Lecture 08 - Confidence intervals

16 Feb 2023

How do we get intuition about the Fisher?
Can we see what happens when Fisher info is large or small?

Ex (Fisher with Normal). $Y \sim \mathcal{N}(\theta, \sigma^2)$, where $\sigma^2$ is known. The derivation of the likelihood and log-likelihood follow from previous examples of the Normal. We have that the score (first derivative of log-likelihood) and second derivative are

\[\ell'(\theta; y) = \frac{y - \theta}{\sigma^2}, \quad \ell''(\theta) = -\frac{1}{\sigma^2}\]

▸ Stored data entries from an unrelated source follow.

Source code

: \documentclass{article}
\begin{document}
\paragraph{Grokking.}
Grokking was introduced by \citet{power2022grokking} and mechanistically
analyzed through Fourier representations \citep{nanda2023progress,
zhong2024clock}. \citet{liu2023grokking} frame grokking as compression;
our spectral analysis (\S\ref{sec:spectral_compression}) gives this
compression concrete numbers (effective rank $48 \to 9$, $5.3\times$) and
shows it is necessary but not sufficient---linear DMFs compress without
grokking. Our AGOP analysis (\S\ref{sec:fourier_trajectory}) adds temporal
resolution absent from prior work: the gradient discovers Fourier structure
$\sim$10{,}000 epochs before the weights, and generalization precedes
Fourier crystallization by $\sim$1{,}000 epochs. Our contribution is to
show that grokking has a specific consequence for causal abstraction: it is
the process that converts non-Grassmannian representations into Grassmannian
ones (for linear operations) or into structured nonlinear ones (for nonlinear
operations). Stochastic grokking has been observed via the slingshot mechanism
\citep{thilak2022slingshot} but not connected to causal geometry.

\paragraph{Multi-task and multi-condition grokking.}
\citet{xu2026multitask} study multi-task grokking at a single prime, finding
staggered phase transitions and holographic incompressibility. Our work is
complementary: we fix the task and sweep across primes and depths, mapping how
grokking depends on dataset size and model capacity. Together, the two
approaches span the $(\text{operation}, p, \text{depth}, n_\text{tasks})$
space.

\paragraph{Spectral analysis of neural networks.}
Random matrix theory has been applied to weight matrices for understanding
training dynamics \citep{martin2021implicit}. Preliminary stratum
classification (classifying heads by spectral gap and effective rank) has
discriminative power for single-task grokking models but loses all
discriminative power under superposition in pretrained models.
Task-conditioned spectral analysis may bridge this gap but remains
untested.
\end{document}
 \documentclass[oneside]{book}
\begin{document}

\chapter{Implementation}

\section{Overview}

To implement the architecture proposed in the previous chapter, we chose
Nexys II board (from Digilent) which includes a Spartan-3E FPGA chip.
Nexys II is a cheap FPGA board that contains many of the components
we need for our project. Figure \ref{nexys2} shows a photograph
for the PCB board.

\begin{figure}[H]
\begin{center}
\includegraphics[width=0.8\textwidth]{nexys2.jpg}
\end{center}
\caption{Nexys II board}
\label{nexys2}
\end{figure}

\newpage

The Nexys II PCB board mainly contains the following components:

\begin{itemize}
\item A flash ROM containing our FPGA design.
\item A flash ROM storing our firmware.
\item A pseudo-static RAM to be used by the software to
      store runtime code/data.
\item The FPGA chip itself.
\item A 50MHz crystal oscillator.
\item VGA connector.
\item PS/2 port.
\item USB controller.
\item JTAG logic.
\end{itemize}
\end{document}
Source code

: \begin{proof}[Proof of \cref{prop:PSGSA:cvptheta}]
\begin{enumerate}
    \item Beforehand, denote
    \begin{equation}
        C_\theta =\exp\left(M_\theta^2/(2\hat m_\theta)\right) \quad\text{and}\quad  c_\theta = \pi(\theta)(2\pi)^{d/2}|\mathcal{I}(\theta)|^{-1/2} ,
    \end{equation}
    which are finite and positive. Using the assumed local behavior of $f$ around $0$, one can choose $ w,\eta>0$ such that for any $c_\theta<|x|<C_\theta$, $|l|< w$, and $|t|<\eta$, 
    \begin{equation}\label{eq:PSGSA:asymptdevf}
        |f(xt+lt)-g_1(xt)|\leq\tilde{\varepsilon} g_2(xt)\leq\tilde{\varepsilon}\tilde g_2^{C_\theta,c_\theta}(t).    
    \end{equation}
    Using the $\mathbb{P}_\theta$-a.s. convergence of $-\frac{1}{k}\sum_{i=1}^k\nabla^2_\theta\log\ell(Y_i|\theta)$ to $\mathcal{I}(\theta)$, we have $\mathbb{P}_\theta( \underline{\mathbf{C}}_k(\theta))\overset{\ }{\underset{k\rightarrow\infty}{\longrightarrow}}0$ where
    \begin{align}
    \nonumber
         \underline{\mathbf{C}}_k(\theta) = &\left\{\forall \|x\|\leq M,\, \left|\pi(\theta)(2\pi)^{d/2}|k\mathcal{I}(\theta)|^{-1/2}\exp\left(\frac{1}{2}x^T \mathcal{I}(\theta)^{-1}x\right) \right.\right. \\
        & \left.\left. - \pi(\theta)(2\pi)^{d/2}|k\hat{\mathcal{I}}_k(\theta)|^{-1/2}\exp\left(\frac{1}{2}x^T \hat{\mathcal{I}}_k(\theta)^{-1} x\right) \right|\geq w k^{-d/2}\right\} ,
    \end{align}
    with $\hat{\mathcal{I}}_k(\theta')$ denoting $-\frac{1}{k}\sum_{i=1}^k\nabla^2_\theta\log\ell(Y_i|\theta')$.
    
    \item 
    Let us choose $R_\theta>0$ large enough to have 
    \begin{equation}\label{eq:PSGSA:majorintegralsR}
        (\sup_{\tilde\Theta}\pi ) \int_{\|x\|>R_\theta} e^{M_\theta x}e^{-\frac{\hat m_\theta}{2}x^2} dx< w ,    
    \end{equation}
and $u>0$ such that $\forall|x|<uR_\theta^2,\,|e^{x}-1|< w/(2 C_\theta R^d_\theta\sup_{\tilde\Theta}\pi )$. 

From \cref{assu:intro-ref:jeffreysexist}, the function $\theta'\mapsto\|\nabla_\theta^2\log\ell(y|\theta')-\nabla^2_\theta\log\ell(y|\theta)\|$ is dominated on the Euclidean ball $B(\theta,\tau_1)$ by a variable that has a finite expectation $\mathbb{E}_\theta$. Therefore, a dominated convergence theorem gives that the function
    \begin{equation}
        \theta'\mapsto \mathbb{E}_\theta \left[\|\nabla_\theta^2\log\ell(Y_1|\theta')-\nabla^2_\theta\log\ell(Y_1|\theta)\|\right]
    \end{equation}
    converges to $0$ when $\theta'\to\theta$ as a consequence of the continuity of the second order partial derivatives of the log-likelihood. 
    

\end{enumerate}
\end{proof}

So, taking the negative expectation of the latter, we have that fisher info is inversely proportional to $\sigma^2$.

With large $\sigma^2$, there is little info and vice versa for small $\sigma^2$.
If we were to plot the log-likelihood, we would see low curvature around the MLE when $\sigma^2$ is large
- Versus very peaked for low $\sigma^2$

Ex ( +6German tank problem). Observed data is the observed serial numbers of the tanks. We want the total number of tanks, $t$. Assume our observed serial numbers are a simple random sample.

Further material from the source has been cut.